__Exercise input__:
━━━━

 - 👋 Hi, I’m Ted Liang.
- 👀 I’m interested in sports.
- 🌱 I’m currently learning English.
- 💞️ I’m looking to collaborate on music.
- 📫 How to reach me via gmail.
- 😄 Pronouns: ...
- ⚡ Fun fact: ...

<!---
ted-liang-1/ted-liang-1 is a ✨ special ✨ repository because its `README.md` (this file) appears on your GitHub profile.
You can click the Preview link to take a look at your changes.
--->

━━━━

__Problem details__: Among the lines of the preceding data, which ones hold the word "your"? List them.

__Exercise result__:
ted-liang-1/ted-liang-1 is a ✨ special ✨ repository because its `README.md` (this file) appears on your GitHub profile.
You can click the Preview link to take a look at your changes.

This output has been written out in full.